> **WORK REQUEST**
Write out every line exactly, from the start of the records below to the line with "## ❗ Limitations", and stop there. Don't write out the pictures.
++++ RECORD EXCERPTS
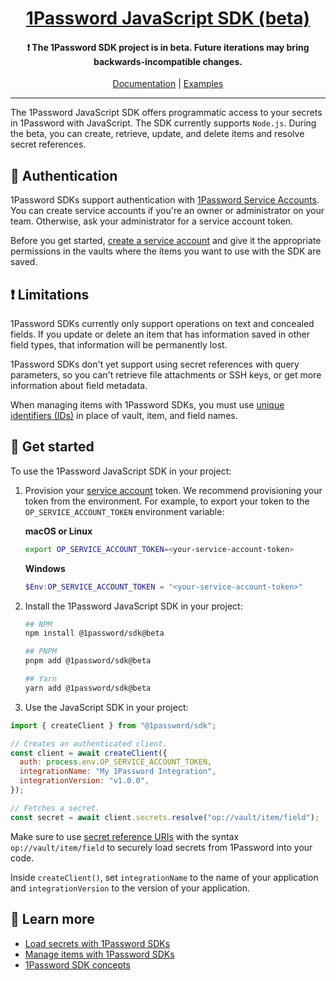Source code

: <p align="center">
  <a href="https://1password.com">
      <h1 align="center">1Password JavaScript SDK (beta)</h1>
  </a>
</p>

<p align="center">
 <h4 align="center"> ❗ The 1Password SDK project is in beta. Future iterations may bring backwards-incompatible changes.</h4>
</p>

<p align="center">
  <a href="https://developer.1password.com/docs/sdks/">Documentation</a> | <a href="https://github.com/1Password/onepassword-sdk-js/tree/main/examples">Examples</a>
<br/>

---
The 1Password JavaScript SDK offers programmatic access to your secrets in 1Password with JavaScript. The SDK currently supports `Node.js`. During the beta, you can create, retrieve, update, and delete items and resolve secret references.

## 🔑 Authentication

1Password SDKs support authentication with [1Password Service Accounts](https://developer.1password.com/docs/service-accounts/get-started/). You can create service accounts if you're an owner or administrator on your team. Otherwise, ask your administrator for a service account token.

Before you get started, [create a service account](https://developer.1password.com/docs/service-accounts/get-started/#create-a-service-account) and give it the appropriate permissions in the vaults where the items you want to use with the SDK are saved.

## ❗ Limitations

1Password SDKs currently only support operations on text and concealed fields. If you update or delete an item that has information saved in other field types, that information will be permanently lost.

1Password SDKs don't yet support using secret references with query parameters, so you can't retrieve file attachments or SSH keys, or get more information about field metadata.

When managing items with 1Password SDKs, you must use [unique identifiers (IDs)](https://developer.1password.com/docs/sdks/concepts#unique-identifiers-ids) in place of vault, item, and field names.

## 🚀 Get started

To use the 1Password JavaScript SDK in your project:

1. Provision your [service account](#authentication) token. We recommend provisioning your token from the environment. For example, to export your token to the `OP_SERVICE_ACCOUNT_TOKEN` environment variable:
    
    **macOS or Linux**
    
    ```bash
    export OP_SERVICE_ACCOUNT_TOKEN=<your-service-account-token>
    ```
    
    **Windows**
    
    ```powershell
    $Env:OP_SERVICE_ACCOUNT_TOKEN = "<your-service-account-token>"
    ```

2. Install the 1Password JavaScript SDK in your project:

    ```bash
    ## NPM
    npm install @1password/sdk@beta
    ```

    ```bash
    ## PNPM
    pnpm add @1password/sdk@beta
    ```

    ```bash
    ## Yarn
    yarn add @1password/sdk@beta
    ```

3. Use the JavaScript SDK in your project:

```js
import { createClient } from "@1password/sdk";

// Creates an authenticated client.
const client = await createClient({
  auth: process.env.OP_SERVICE_ACCOUNT_TOKEN,
  integrationName: "My 1Password Integration",
  integrationVersion: "v1.0.0",
});

// Fetches a secret.
const secret = await client.secrets.resolve("op://vault/item/field");
```

Make sure to use [secret reference URIs](https://developer.1password.com/docs/cli/secrets-reference-syntax/) with the syntax `op://vault/item/field` to securely load secrets from 1Password into your code.

Inside `createClient()`, set `integrationName` to the name of your application and `integrationVersion` to the version of your application.

## 📖 Learn more

- [Load secrets with 1Password SDKs](https://developer.1password.com/docs/sdks/load-secrets)
- [Manage items with 1Password SDKs](https://developer.1password.com/docs/sdks/manage-items)
- [1Password SDK concepts](https://developer.1password.com/docs/sdks/concepts)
++++++++
> **EXERCISE RESULT**
Source code

: <p align="center">
  <a href="https://1password.com">
      <h1 align="center">1Password JavaScript SDK (beta)</h1>
  </a>
</p>

<p align="center">
 <h4 align="center"> ❗ The 1Password SDK project is in beta. Future iterations may bring backwards-incompatible changes.</h4>
</p>

<p align="center">
  <a href="https://developer.1password.com/docs/sdks/">Documentation</a> | <a href="https://github.com/1Password/onepassword-sdk-js/tree/main/examples">Examples</a>
<br/>

---
The 1Password JavaScript SDK offers programmatic access to your secrets in 1Password with JavaScript. The SDK currently supports `Node.js`. During the beta, you can create, retrieve, update, and delete items and resolve secret references.

## 🔑 Authentication

1Password SDKs support authentication with [1Password Service Accounts](https://developer.1password.com/docs/service-accounts/get-started/). You can create service accounts if you're an owner or administrator on your team. Otherwise, ask your administrator for a service account token.

Before you get started, [create a service account](https://developer.1password.com/docs/service-accounts/get-started/#create-a-service-account) and give it the appropriate permissions in the vaults where the items you want to use with the SDK are saved.

## ❗ Limitations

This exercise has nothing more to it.